Traveling to Belgium with the United States’ top diplomat would traditionally involve a meeting with EU leaders, as has often been the case with Pompeo. But no meetings with EU officials were planned, even before Wednesday’s events, according to two European and two US officials familiar with travel planning.
America’s allies have been united in their dismay at the violent scenes at the heart of American democracy, with some world leaders explicitly accusing Trump of inciting his supporters to storm the building. Both Stoltenberg and Wilmès described Wednesday’s violent attack on the Capitol as “shocking” and reiterated the legitimacy of President-elect Joe Biden’s victory.
But the secretary’s meetings in Brussels were still Tuesday morning, sources said, with some Foreign Ministry officials already on site.
On Tuesday afternoon, Pompeo had called Stoltenberg to inform him that he would no longer travel, a NATO official confirmed to NBC News. The official who was not on the call said the secretary mediated the cancellation due to the necessary arrangements around the transition.
A trip to Taiwan by U.S. Ambassador to the UN Kelly Craft was also canceled as part of the State Department’s cancellation of all trips this week.
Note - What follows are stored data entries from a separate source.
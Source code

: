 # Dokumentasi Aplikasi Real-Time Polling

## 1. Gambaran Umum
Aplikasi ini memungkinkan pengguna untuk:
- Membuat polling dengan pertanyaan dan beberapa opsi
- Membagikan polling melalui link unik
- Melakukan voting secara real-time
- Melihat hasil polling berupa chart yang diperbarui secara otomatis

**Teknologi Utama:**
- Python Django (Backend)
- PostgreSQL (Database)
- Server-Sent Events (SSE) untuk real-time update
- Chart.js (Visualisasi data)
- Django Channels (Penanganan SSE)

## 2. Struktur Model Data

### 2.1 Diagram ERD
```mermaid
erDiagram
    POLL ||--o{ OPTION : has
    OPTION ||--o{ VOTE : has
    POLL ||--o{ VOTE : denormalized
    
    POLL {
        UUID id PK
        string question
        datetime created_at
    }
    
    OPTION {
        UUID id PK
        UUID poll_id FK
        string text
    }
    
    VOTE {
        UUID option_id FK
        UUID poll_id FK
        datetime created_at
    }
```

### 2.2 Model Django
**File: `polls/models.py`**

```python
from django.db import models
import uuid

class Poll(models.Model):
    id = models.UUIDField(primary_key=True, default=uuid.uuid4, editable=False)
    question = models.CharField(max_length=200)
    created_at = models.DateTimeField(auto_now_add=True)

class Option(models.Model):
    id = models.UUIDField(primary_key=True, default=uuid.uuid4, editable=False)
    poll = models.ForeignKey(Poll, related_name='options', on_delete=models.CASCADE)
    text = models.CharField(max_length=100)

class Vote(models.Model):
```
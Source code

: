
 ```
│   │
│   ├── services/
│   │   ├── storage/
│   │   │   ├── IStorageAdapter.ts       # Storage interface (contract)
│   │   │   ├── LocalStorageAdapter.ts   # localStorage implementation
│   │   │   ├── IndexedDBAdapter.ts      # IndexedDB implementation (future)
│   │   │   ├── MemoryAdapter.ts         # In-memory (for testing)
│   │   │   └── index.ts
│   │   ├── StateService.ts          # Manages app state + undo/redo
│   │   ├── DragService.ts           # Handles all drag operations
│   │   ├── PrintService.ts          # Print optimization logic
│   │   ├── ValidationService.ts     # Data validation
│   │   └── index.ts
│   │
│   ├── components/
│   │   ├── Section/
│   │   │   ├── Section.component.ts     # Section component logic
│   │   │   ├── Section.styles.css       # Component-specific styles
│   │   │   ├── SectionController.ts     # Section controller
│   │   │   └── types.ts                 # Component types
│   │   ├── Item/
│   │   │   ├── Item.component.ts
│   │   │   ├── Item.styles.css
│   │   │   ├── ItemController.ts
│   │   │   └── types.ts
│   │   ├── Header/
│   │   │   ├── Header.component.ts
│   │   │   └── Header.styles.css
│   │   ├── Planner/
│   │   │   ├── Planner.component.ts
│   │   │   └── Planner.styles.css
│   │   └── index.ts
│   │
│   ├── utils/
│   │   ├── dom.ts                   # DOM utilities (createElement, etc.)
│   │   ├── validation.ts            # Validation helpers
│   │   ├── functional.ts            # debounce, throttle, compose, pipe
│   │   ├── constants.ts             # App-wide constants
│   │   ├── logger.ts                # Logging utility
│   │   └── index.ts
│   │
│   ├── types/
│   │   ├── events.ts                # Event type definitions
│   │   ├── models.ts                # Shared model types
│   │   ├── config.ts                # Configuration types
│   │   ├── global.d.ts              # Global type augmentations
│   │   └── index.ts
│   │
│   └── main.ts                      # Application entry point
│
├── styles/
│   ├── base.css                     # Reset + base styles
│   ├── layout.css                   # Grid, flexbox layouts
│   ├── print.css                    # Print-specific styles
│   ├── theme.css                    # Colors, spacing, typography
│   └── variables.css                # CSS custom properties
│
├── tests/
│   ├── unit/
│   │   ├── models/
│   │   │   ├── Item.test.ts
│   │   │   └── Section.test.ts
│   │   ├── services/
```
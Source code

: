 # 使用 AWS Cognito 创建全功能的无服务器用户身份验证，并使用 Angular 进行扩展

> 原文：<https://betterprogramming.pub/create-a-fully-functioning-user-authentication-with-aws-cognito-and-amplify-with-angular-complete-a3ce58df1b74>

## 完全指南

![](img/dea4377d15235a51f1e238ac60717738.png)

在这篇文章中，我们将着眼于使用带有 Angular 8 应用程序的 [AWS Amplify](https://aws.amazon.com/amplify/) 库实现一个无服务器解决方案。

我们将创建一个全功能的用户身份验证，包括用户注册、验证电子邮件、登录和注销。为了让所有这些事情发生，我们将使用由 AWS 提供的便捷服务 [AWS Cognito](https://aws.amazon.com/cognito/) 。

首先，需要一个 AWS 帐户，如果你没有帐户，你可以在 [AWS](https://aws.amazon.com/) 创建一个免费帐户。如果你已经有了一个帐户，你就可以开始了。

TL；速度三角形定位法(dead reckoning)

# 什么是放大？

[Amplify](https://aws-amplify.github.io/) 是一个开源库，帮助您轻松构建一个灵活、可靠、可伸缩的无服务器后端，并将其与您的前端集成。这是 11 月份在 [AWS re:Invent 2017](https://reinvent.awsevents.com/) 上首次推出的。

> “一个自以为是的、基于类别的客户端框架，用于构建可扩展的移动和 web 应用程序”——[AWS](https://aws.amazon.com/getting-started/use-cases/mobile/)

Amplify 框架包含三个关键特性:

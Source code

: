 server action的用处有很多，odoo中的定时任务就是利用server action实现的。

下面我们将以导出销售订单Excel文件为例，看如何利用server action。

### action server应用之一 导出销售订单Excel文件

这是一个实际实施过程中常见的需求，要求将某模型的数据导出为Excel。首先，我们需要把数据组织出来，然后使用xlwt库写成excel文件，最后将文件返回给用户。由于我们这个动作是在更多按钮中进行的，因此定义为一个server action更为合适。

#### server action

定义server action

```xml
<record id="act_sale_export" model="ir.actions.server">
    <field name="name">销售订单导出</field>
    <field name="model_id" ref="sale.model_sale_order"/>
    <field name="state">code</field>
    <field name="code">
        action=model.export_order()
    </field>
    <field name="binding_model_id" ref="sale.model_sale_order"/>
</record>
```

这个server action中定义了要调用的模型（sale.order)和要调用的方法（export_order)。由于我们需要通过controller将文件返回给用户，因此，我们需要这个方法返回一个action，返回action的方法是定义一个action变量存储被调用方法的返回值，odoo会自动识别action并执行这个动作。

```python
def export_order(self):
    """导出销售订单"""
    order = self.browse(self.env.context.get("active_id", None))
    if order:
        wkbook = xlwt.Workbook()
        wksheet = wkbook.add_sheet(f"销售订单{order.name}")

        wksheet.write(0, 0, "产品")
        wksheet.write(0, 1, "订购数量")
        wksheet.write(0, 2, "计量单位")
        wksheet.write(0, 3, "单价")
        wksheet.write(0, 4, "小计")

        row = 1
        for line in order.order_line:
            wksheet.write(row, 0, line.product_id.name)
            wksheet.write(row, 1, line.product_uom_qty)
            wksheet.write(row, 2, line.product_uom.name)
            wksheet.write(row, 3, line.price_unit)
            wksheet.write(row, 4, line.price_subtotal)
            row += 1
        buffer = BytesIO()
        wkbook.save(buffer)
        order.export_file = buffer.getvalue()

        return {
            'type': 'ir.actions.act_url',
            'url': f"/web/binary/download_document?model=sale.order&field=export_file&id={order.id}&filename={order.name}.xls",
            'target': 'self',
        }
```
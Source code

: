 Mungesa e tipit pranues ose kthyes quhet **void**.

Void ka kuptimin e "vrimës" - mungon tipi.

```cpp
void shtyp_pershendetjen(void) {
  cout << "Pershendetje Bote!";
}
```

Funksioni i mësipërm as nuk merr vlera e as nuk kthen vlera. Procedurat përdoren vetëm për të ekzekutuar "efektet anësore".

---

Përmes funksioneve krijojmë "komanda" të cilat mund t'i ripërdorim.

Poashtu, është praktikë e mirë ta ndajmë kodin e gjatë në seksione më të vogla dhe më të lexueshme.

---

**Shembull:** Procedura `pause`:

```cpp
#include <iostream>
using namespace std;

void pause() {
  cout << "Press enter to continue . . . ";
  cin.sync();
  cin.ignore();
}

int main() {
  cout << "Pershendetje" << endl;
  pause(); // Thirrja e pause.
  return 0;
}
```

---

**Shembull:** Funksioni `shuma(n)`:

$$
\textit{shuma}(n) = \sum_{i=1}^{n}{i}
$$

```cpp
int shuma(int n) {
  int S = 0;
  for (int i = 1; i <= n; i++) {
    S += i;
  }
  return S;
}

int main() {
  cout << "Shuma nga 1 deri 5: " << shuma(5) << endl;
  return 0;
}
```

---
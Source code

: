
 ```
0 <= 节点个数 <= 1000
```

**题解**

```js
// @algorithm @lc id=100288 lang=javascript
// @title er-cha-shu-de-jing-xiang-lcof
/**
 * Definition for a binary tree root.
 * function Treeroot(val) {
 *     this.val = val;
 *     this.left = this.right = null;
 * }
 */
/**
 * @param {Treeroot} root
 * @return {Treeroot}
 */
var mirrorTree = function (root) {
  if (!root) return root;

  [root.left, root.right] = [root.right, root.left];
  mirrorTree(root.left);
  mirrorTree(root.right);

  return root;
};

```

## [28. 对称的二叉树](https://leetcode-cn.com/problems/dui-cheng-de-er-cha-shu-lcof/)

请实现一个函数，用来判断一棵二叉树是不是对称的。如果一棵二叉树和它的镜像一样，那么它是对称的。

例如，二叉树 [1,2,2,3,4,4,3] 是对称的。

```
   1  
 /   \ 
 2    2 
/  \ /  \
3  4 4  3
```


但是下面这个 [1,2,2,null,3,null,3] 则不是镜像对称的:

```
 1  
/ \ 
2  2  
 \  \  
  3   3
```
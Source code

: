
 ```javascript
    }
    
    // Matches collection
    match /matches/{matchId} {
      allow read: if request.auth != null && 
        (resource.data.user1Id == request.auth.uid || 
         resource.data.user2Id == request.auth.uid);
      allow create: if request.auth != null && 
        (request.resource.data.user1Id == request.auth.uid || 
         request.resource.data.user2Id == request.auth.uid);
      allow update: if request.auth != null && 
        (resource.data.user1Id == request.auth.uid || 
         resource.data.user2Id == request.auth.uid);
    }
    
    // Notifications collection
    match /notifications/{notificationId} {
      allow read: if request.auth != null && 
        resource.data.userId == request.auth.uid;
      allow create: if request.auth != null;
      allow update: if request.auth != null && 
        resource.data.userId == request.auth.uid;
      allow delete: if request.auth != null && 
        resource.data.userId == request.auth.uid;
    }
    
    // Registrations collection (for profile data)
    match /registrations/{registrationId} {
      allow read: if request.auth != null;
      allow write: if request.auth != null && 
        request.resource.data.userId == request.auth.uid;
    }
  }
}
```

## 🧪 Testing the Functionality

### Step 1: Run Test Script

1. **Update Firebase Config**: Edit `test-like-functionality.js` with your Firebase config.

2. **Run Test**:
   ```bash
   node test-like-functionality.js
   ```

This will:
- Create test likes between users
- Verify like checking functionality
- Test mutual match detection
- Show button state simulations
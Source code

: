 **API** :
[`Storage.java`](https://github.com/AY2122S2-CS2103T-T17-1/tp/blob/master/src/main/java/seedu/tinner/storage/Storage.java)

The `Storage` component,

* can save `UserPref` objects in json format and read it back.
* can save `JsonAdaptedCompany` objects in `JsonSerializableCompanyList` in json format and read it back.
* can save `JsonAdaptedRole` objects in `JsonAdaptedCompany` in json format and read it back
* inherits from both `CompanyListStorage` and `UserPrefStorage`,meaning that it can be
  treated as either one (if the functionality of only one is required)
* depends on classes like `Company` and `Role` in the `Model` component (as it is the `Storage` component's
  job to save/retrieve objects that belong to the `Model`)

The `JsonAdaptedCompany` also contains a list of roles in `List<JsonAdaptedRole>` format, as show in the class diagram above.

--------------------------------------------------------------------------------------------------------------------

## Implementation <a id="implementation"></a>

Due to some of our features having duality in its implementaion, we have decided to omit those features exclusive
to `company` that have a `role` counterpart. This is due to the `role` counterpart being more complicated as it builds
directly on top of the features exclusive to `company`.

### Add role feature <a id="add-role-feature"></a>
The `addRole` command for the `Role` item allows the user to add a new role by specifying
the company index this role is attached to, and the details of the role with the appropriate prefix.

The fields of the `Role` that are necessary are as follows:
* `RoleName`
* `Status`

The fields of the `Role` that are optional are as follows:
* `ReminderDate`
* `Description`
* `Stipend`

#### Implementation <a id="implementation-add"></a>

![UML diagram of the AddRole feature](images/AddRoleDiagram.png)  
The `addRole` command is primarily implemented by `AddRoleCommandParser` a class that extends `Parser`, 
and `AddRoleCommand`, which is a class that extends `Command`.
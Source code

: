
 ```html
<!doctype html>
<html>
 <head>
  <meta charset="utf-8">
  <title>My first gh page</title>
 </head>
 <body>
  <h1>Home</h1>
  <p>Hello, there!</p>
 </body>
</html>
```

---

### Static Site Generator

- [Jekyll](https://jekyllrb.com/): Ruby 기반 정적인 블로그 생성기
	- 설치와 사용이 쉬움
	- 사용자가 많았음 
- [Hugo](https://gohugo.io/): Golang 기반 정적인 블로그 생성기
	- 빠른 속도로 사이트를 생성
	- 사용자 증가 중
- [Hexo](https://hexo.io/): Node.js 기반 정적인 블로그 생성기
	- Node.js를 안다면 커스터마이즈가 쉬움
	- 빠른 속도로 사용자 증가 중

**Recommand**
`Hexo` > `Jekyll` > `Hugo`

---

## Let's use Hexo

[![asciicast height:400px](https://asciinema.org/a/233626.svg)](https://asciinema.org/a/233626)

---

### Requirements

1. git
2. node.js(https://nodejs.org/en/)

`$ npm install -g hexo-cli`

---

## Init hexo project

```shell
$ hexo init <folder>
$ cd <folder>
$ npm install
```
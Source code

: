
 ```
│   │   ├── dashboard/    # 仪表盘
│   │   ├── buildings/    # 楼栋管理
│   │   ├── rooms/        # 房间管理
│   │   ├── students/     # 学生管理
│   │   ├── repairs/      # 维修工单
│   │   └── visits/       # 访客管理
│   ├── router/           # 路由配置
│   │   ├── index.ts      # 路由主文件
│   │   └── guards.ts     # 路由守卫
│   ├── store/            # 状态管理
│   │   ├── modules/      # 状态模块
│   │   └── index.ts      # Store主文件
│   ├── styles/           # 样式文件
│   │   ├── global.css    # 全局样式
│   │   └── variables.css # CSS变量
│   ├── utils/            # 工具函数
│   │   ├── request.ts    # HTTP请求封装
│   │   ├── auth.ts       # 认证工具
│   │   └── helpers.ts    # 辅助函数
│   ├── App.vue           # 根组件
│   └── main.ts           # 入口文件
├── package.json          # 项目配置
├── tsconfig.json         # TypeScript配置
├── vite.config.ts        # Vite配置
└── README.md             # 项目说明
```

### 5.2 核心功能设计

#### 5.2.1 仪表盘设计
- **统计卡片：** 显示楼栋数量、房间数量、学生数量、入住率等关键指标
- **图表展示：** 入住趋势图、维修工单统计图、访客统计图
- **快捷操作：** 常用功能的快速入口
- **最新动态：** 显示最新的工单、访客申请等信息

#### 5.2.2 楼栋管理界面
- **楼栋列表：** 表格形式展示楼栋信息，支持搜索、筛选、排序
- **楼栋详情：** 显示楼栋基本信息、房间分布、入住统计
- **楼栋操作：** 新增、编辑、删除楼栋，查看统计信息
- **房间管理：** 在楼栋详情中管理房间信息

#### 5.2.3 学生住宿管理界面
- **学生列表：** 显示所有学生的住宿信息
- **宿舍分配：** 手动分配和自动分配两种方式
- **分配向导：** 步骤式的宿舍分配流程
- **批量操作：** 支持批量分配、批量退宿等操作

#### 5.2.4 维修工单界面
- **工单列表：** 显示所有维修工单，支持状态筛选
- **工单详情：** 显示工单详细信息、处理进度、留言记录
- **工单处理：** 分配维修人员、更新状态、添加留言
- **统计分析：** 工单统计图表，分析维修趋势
Craft would have been the first member of the Trump administration to meet with Taiwanese officials after Pompeo removed all restrictions on US-Taiwan relations last weekend. This move was strongly condemned by China, which sees Taiwan as an apostate province that it should control.
Chinese Foreign Ministry spokesman Zhao Lijian warned Pompeo at the time to “stop going further down the wrong and dangerous path” otherwise he would “be severely punished by history.”
Abigail Williams and Josh Lederman reported from Washington, DC, and Carlo Angerer reported from Munich.